==== TASK MATERIAL ====

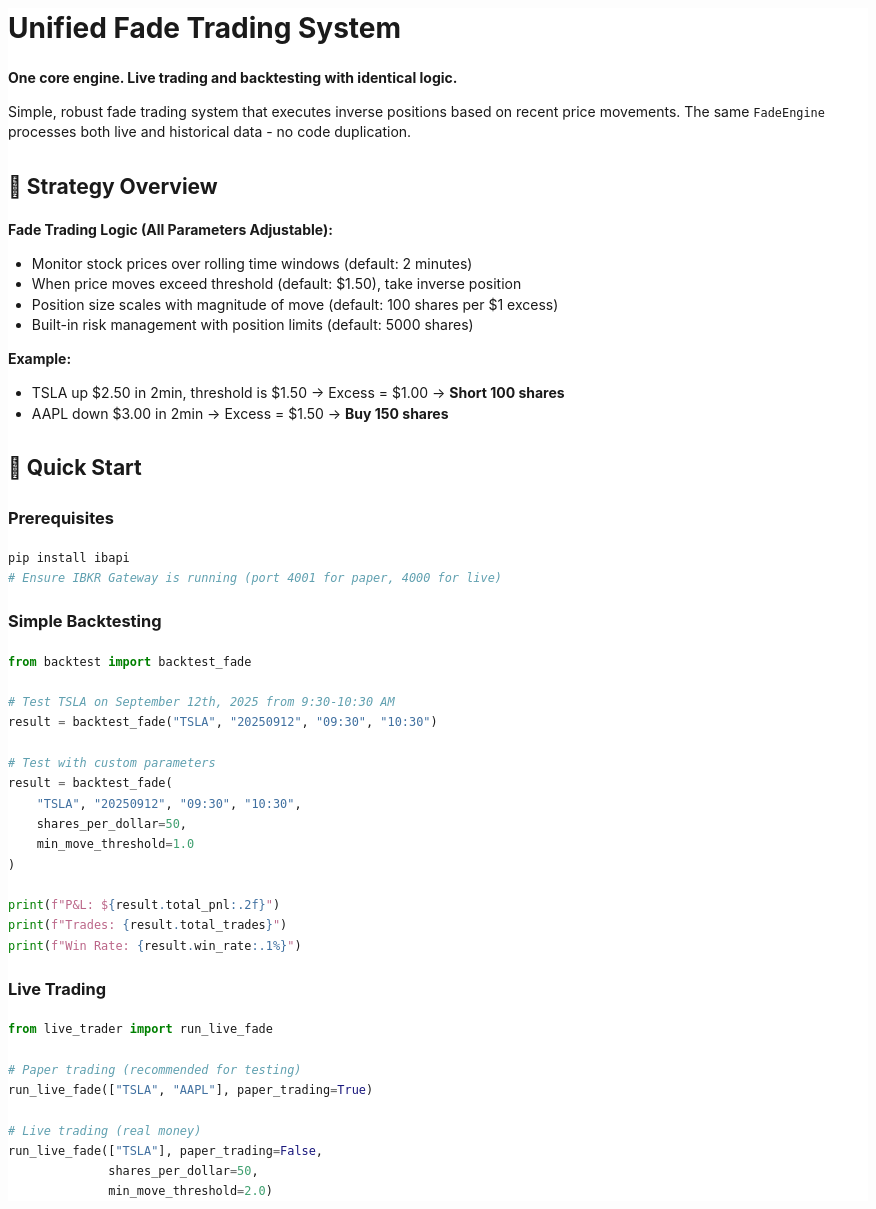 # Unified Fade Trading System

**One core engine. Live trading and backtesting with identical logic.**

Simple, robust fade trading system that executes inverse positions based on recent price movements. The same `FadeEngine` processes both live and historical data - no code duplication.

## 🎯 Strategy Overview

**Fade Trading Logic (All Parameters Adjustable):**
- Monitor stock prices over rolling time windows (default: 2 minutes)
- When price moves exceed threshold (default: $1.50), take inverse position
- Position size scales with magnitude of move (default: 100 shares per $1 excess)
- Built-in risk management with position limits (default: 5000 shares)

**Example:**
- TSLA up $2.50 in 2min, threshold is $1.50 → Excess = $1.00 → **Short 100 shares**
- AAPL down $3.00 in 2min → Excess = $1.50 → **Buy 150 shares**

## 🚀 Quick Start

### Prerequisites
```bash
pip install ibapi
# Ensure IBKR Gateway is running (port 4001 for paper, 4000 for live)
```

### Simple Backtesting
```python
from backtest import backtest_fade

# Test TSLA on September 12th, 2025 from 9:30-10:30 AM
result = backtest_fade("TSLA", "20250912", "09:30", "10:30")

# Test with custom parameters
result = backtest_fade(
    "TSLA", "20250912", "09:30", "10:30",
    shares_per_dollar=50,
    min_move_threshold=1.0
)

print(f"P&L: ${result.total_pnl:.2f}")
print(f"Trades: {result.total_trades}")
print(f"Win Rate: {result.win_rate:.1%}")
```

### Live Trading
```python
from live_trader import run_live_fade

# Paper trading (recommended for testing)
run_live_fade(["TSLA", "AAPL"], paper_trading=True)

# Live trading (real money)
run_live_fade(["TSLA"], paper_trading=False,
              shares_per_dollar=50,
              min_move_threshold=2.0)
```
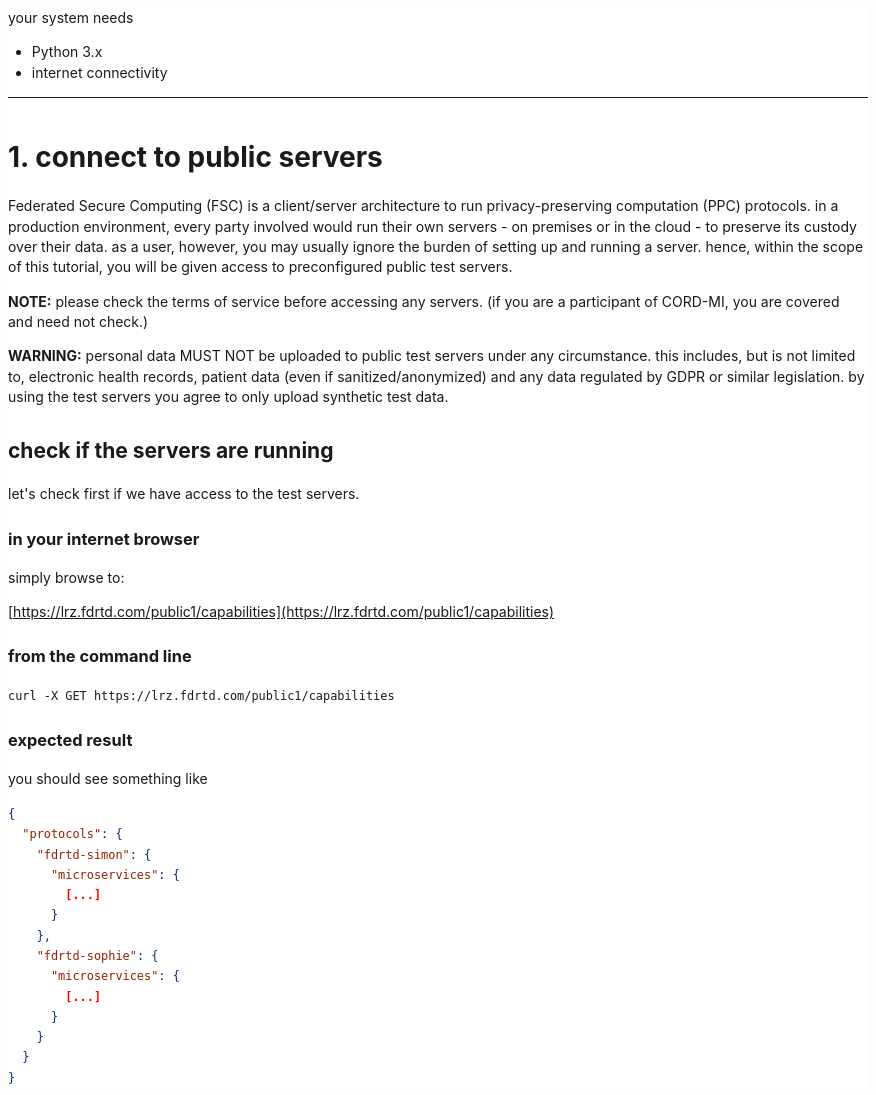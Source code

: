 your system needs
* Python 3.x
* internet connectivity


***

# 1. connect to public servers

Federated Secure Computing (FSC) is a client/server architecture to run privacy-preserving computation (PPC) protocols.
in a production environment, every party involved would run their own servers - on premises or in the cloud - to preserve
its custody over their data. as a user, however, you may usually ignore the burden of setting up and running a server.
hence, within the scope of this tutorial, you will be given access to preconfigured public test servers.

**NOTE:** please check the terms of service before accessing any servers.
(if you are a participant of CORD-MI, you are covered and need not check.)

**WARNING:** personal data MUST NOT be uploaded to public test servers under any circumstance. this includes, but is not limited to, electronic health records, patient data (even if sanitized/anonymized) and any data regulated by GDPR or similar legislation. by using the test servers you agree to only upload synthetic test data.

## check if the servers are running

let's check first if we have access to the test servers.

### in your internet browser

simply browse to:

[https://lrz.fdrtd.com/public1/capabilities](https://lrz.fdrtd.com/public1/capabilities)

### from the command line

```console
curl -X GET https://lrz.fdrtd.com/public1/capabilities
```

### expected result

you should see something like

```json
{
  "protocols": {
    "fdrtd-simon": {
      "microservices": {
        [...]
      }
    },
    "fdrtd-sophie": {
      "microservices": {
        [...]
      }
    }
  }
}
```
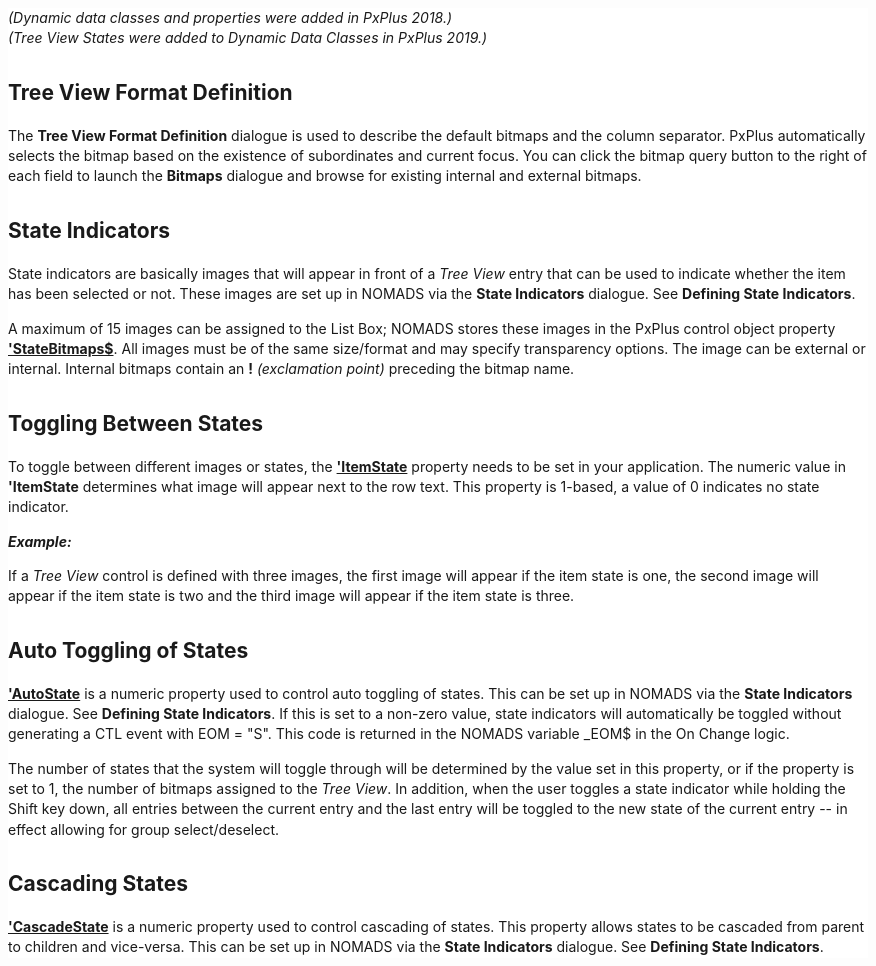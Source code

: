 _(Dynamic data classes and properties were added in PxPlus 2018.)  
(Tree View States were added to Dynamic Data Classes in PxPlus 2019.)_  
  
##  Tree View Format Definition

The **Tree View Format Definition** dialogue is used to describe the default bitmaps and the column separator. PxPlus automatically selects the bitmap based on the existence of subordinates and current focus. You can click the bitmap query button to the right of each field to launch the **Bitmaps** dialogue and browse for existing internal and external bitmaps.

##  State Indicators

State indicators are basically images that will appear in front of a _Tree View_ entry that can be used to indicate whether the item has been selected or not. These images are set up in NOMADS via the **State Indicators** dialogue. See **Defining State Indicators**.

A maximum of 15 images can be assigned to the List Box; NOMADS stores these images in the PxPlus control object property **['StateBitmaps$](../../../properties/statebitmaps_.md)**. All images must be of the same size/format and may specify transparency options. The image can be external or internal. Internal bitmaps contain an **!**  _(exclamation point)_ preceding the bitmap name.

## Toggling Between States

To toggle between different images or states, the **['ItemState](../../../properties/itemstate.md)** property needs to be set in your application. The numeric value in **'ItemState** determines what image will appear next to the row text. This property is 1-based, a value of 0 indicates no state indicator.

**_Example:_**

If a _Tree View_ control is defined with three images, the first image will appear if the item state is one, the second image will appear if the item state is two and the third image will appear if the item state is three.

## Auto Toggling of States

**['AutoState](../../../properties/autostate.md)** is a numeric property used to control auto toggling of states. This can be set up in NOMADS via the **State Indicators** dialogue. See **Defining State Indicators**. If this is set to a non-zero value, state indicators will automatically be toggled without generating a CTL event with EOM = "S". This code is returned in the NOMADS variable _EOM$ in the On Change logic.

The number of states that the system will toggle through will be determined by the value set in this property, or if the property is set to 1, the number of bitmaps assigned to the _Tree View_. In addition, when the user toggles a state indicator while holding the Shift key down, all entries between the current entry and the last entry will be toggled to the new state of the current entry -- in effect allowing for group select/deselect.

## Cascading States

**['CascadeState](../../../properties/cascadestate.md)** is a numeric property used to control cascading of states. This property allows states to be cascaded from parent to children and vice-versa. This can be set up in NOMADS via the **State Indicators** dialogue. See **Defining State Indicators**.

====

All lines in the listing above between the line with "If a _Tree View_" and the line with "## Cascading States", inclusive, should be set down exactly, and no line outside that range.

* **ANSWER BOX**
If a _Tree View_ control is defined with three images, the first image will appear if the item state is one, the second image will appear if the item state is two and the third image will appear if the item state is three.

## Auto Toggling of States

**['AutoState](../../../properties/autostate.md)** is a numeric property used to control auto toggling of states. This can be set up in NOMADS via the **State Indicators** dialogue. See **Defining State Indicators**. If this is set to a non-zero value, state indicators will automatically be toggled without generating a CTL event with EOM = "S". This code is returned in the NOMADS variable _EOM$ in the On Change logic.

The number of states that the system will toggle through will be determined by the value set in this property, or if the property is set to 1, the number of bitmaps assigned to the _Tree View_. In addition, when the user toggles a state indicator while holding the Shift key down, all entries between the current entry and the last entry will be toggled to the new state of the current entry -- in effect allowing for group select/deselect.

## Cascading States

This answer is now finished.